Content starts

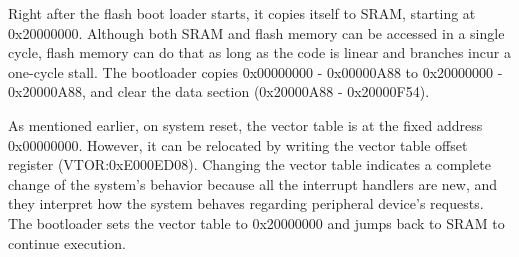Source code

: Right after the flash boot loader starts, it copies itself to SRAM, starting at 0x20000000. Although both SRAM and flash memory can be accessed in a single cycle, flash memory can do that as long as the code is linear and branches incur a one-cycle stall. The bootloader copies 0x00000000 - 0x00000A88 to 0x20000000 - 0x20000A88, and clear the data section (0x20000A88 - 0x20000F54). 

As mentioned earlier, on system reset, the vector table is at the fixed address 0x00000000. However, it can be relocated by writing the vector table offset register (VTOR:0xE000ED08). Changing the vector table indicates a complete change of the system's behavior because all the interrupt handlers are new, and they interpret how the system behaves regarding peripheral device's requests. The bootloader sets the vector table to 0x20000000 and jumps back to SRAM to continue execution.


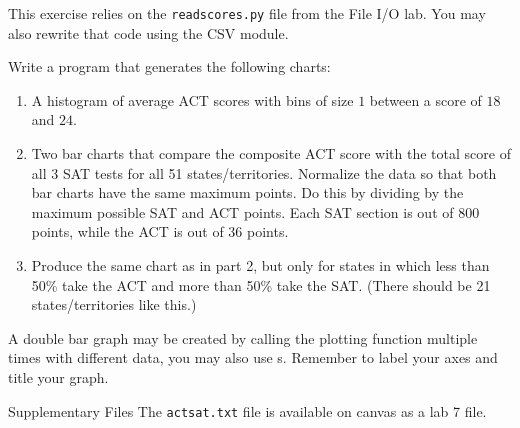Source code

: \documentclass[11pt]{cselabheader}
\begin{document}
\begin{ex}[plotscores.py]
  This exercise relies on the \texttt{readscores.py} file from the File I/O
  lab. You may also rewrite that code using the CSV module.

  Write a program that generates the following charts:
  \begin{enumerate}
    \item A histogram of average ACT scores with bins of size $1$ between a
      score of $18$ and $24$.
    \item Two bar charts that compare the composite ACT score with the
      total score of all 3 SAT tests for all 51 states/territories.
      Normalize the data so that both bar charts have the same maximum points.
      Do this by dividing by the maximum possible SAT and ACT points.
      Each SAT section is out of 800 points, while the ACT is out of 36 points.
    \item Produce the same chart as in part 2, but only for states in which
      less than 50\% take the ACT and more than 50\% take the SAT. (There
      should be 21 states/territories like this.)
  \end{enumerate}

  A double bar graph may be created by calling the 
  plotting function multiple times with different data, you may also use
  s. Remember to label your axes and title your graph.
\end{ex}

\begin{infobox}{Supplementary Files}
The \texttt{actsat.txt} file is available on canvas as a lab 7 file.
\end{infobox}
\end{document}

Content ends
Content starts

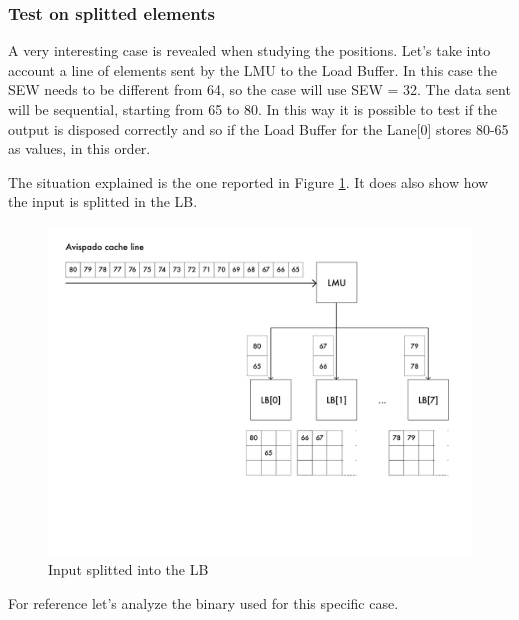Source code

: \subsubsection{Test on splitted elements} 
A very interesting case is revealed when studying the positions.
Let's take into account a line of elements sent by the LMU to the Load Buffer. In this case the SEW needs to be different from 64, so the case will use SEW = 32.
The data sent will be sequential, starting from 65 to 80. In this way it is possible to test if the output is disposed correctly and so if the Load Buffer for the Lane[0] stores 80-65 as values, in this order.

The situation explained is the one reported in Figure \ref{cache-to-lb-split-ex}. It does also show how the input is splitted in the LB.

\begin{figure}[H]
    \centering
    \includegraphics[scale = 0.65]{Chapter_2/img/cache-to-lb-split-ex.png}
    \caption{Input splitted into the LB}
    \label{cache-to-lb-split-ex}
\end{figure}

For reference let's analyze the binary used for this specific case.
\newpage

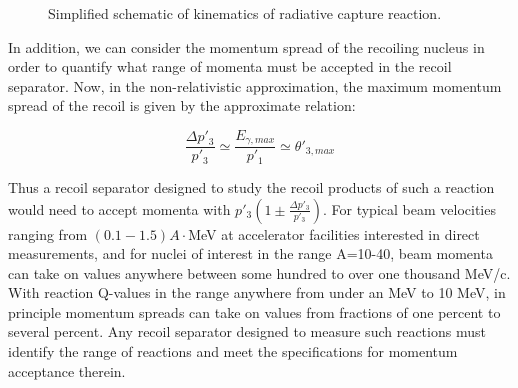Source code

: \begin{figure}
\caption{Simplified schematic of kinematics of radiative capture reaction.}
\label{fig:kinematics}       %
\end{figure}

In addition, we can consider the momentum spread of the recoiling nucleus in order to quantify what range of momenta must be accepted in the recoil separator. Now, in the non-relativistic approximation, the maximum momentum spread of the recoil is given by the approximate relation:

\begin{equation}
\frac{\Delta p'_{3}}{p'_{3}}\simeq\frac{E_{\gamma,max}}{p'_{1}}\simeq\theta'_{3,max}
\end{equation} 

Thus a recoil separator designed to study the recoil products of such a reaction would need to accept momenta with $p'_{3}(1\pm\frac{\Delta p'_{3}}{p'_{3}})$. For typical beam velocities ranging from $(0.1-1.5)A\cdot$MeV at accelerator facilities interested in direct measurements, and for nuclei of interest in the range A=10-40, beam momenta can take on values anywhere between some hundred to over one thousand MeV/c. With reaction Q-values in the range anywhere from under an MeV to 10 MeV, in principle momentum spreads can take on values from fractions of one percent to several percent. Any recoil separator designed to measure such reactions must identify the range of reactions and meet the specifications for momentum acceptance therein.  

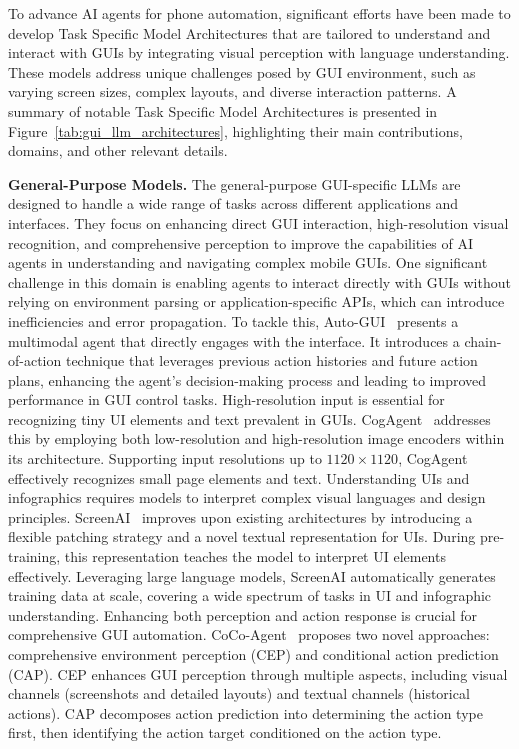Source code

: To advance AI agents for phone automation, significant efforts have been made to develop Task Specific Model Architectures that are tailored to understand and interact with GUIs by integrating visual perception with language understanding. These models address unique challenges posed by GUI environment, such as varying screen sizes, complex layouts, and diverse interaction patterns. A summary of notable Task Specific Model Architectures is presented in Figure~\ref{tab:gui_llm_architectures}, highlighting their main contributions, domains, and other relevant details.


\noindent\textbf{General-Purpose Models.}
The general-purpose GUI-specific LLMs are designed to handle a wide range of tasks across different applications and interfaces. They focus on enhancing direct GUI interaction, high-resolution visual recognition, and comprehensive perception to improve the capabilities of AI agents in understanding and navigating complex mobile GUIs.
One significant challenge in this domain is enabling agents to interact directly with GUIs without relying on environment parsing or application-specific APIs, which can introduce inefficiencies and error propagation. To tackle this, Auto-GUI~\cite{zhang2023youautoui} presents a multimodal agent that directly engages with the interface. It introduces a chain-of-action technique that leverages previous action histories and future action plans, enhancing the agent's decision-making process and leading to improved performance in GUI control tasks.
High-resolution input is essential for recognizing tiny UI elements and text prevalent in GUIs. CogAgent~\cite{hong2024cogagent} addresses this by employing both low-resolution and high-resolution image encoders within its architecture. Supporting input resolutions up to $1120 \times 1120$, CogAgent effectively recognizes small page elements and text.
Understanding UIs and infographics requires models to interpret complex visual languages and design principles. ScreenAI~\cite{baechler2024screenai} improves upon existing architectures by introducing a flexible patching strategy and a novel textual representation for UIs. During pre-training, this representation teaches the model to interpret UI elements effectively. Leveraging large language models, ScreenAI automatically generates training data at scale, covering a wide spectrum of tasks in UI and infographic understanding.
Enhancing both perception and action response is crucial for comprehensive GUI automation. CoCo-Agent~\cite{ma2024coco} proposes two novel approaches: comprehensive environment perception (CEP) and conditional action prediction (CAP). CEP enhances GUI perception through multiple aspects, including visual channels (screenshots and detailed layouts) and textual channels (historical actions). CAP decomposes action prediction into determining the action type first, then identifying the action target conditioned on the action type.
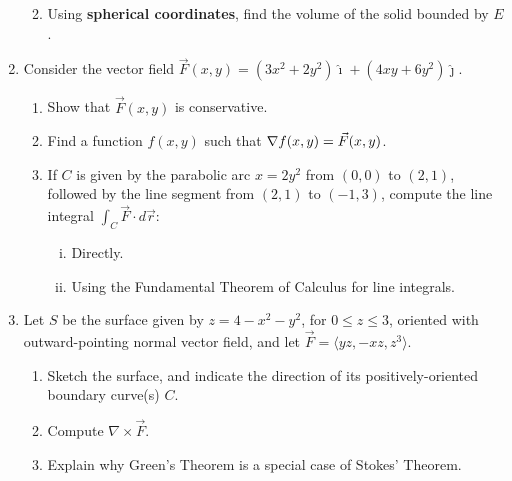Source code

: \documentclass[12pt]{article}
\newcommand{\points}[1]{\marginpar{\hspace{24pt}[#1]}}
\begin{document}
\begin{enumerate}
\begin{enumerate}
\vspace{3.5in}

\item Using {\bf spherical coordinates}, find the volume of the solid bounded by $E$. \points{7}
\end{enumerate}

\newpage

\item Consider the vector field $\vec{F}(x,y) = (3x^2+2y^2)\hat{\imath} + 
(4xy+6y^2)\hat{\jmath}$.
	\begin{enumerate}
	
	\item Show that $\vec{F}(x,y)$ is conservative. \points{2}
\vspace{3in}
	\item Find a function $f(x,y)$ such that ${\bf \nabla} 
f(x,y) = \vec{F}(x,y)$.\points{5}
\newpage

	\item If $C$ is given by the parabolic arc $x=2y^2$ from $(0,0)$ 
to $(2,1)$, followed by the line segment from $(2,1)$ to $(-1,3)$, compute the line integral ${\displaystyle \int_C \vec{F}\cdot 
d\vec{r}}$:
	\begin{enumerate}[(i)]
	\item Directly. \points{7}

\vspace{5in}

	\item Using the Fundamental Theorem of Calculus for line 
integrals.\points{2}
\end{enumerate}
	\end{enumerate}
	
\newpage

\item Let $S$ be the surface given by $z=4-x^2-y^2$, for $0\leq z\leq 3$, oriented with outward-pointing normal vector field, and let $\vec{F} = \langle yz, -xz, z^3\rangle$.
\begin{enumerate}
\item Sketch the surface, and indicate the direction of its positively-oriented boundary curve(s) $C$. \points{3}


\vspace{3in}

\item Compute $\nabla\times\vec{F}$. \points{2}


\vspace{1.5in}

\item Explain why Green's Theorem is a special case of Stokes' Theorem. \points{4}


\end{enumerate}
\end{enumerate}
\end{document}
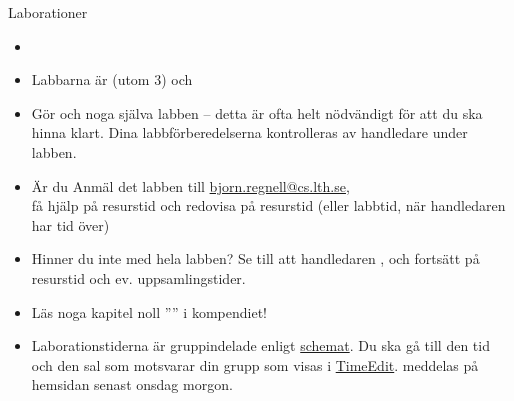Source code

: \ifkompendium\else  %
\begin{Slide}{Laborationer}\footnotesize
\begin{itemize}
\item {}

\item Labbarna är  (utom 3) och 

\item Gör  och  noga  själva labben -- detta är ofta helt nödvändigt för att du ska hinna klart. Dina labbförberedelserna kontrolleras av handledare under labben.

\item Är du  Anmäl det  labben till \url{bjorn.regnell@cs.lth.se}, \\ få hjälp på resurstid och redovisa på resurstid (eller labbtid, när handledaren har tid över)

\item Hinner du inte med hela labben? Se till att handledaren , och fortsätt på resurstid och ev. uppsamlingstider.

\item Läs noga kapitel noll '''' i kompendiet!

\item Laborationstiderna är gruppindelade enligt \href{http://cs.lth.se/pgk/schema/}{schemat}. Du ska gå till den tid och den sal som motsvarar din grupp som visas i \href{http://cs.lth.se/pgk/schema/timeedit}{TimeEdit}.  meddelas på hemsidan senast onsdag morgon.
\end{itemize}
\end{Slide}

Content ends

### Directions
Every line containing the string "elements" should be pulled from the listing and copied.

### Your response
: \subsubsection{Test on splitted elements} 
Let's take into account a line of elements sent by the LMU to the Load Buffer. In this case the SEW needs to be different from 64, so the case will use SEW = 32.
High-resolution input is essential for recognizing tiny UI elements and text prevalent in GUIs. CogAgent~\cite{hong2024cogagent} addresses this by employing both low-resolution and high-resolution image encoders within its architecture. Supporting input resolutions up to $1120 \times 1120$, CogAgent effectively recognizes small page elements and text.
Understanding UIs and infographics requires models to interpret complex visual languages and design principles. ScreenAI~\cite{baechler2024screenai} improves upon existing architectures by introducing a flexible patching strategy and a novel textual representation for UIs. During pre-training, this representation teaches the model to interpret UI elements effectively. Leveraging large language models, ScreenAI automatically generates training data at scale, covering a wide spectrum of tasks in UI and infographic understanding.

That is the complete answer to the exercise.